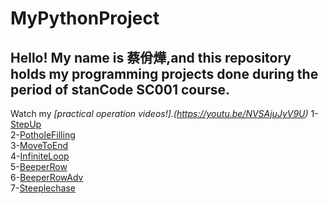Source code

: # MyPythonProject
## Hello! My name is 蔡佾燁,and this repository holds my programming projects done during the period of stanCode SC001 course.
Watch my *[practical operation videos!].(https://youtu.be/NVSAjuJyV9U)*
1-[StepUp](https://github.com/Daniel0v0219/MyPythonProject/blob/main/MyProject/1.StepUp.py)\
2-[PotholeFilling](https://github.com/Daniel0v0219/MyPythonProject/blob/main/MyProject/2.PotholeFilling.py)\
3-[MoveToEnd](https://github.com/Daniel0v0219/MyPythonProject/blob/main/MyProject/3.MoveToTheEnd.py)\
4-[InfiniteLoop](https://github.com/Daniel0v0219/MyPythonProject/blob/main/MyProject/4.InfiniteLoop.py)\
5-[BeeperRow](https://github.com/Daniel0v0219/MyPythonProject/blob/main/MyProject/5.BeeperRow.py)\
6-[BeeperRowAdv](https://github.com/Daniel0v0219/MyPythonProject/blob/main/MyProject/6.BeeperRowAdv.py)\
7-[Steeplechase](https://github.com/Daniel0v0219/MyPythonProject/blob/main/MyProject/7.Steeplechase.py)
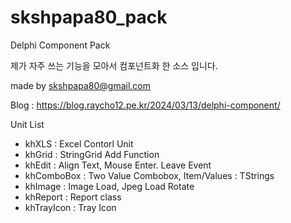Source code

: # skshpapa80_pack

Delphi Component Pack

제가 자주 쓰는 기능을 모아서 컴포넌트화 한 소스 입니다. 

made by skshpapa80@gmail.com

Blog : https://blog.raycho12.pe.kr/2024/03/13/delphi-component/

Unit List
- khXLS : Excel Contorl Unit
- khGrid : StringGrid Add Function
- khEdit : Align Text, Mouse Enter. Leave Event
- khComboBox : Two Value Combobox, Item/Values : TStrings
- khImage : Image Load, Jpeg Load Rotate 
- khReport : Report class
- khTrayIcon : Tray Icon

= = = = = = =

- **Try it**:
Return exactly what appears in the records from the line with "제가 자주 쓰는 기능을 모아서 컴포넌트화 한 소스 입니다." through the final line, and nothing else.

- **Your solution**:
제가 자주 쓰는 기능을 모아서 컴포넌트화 한 소스 입니다. 

made by skshpapa80@gmail.com

Blog : https://blog.raycho12.pe.kr/2024/03/13/delphi-component/

Unit List
- khXLS : Excel Contorl Unit
- khGrid : StringGrid Add Function
- khEdit : Align Text, Mouse Enter. Leave Event
- khComboBox : Two Value Combobox, Item/Values : TStrings
- khImage : Image Load, Jpeg Load Rotate 
- khReport : Report class
- khTrayIcon : Tray Icon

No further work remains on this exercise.